_EXERCISE DESCRIPTION_
Go through the material and copy each line in which the word "pods" shows up.

[Start of Attachment]

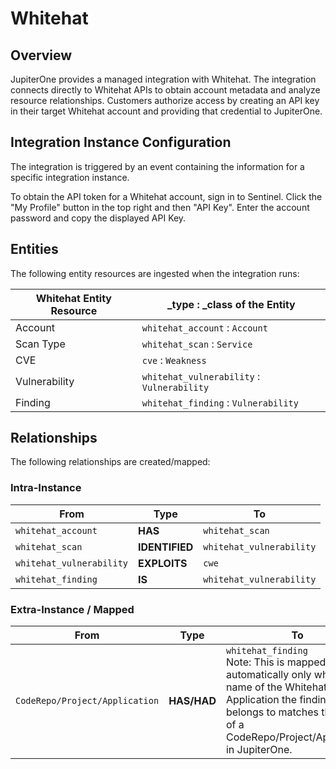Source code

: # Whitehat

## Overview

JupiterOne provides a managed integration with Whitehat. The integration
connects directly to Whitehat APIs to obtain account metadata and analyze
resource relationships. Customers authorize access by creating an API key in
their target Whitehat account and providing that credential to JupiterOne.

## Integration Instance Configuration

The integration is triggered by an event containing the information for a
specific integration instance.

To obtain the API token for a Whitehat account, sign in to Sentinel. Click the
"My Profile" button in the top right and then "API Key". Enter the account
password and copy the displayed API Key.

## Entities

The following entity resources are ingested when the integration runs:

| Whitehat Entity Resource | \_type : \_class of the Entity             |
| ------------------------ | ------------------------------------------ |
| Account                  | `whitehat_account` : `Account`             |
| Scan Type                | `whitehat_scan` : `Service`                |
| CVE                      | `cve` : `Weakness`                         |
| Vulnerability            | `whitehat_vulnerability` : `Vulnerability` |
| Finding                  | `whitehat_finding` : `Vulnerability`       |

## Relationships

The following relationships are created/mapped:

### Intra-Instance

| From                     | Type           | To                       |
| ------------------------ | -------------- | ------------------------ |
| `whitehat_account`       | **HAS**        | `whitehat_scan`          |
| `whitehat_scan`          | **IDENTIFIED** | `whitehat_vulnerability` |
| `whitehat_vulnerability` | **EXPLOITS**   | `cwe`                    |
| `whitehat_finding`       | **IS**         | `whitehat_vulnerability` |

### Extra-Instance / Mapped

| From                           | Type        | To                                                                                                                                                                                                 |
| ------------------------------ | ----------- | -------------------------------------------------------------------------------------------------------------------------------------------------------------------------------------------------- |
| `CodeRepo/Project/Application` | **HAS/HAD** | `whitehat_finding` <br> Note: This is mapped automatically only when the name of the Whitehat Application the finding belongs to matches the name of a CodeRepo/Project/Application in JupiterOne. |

[End of Attachment]
[Start of Attachment]

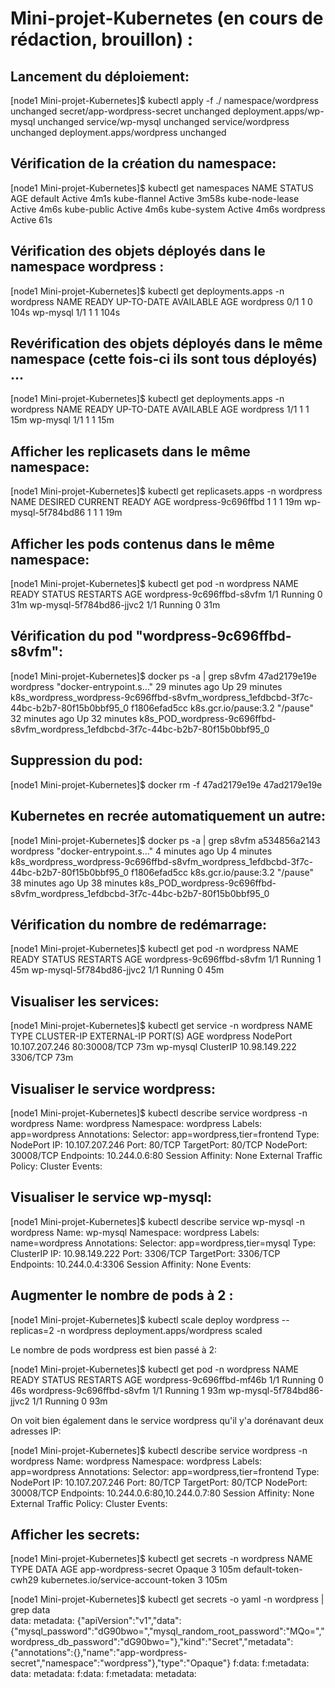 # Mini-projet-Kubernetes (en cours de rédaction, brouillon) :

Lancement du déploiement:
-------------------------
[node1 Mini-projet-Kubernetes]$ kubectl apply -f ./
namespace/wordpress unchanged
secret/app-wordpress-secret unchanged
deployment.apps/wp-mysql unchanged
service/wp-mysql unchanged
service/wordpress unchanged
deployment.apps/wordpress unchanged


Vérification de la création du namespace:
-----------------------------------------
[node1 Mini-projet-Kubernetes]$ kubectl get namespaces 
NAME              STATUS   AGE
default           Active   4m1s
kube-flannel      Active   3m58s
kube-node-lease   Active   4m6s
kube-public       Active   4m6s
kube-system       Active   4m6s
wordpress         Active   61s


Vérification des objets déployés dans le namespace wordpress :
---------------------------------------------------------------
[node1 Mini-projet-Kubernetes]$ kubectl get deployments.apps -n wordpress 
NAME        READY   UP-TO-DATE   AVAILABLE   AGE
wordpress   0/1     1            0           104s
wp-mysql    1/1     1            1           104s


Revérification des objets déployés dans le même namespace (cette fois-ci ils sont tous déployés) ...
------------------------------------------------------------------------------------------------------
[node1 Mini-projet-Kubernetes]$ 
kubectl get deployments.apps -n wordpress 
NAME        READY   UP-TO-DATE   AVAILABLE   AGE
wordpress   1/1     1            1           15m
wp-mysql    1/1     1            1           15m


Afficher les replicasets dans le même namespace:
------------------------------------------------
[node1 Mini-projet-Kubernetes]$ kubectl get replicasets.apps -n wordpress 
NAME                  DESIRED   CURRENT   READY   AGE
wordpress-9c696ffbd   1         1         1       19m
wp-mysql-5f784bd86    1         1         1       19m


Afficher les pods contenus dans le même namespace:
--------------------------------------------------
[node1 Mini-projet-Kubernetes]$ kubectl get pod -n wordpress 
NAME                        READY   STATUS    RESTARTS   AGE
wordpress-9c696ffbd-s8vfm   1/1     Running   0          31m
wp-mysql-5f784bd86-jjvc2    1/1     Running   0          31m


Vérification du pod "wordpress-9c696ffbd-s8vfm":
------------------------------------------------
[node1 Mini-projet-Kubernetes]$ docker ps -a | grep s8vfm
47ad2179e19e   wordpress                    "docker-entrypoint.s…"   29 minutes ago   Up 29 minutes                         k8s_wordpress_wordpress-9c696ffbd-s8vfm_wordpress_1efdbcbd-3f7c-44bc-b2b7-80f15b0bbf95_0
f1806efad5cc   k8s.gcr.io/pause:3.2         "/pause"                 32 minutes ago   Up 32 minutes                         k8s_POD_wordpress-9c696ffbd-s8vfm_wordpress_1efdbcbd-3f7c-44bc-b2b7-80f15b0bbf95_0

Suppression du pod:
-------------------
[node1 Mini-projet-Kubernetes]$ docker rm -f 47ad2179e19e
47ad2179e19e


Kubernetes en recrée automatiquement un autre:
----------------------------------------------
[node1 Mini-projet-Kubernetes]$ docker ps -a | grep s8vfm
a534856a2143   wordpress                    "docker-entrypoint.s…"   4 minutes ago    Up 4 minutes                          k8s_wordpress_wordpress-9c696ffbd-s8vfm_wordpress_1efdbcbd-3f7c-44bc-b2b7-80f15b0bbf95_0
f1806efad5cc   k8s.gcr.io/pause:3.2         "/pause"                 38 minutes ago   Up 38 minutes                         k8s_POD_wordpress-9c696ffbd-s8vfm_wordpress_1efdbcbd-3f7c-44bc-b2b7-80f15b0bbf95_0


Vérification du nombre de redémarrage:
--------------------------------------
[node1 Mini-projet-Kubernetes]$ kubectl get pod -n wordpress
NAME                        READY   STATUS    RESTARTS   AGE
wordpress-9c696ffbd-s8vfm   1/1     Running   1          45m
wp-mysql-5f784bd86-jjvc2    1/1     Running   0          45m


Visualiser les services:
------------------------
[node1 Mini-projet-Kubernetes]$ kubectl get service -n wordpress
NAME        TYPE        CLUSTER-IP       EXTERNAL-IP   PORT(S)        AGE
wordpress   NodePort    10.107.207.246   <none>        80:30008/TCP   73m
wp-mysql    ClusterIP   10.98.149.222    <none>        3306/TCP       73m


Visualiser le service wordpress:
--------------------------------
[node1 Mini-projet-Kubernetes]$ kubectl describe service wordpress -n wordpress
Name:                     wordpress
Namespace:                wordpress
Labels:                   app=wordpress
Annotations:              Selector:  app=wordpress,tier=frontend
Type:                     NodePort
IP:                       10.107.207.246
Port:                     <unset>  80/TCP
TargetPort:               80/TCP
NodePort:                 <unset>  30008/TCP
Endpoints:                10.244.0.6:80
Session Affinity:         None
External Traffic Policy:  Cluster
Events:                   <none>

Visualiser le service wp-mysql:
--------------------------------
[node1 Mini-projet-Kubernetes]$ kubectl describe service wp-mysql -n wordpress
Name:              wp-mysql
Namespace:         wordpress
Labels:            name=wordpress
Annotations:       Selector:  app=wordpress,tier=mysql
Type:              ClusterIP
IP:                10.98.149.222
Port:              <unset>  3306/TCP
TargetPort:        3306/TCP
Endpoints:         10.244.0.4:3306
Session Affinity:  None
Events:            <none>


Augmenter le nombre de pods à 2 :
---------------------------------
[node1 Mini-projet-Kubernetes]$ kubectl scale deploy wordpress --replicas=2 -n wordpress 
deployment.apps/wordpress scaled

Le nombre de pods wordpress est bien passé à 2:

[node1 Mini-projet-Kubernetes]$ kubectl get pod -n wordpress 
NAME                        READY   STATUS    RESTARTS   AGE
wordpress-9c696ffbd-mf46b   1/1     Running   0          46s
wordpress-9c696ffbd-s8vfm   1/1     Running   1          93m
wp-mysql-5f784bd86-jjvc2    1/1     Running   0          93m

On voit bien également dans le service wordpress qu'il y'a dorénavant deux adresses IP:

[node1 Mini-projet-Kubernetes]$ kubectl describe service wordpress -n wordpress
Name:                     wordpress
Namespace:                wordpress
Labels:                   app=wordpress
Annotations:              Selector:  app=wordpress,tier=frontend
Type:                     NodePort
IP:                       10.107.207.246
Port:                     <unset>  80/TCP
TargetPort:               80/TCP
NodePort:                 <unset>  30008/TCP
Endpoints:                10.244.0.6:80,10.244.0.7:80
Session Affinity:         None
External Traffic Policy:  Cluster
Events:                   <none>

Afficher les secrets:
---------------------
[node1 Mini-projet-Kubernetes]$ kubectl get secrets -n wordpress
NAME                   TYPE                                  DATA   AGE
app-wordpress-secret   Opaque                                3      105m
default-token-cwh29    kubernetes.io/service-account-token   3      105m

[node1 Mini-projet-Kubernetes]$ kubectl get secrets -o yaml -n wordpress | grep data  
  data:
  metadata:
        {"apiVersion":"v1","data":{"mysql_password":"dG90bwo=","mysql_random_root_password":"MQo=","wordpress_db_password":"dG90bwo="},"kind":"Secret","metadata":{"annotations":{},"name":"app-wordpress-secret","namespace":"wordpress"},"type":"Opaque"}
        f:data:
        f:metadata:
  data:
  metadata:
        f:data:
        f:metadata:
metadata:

[End of Attachment]

_PROBLEM SOLUTION_
Afficher les pods contenus dans le même namespace:
Augmenter le nombre de pods à 2 :
Le nombre de pods wordpress est bien passé à 2:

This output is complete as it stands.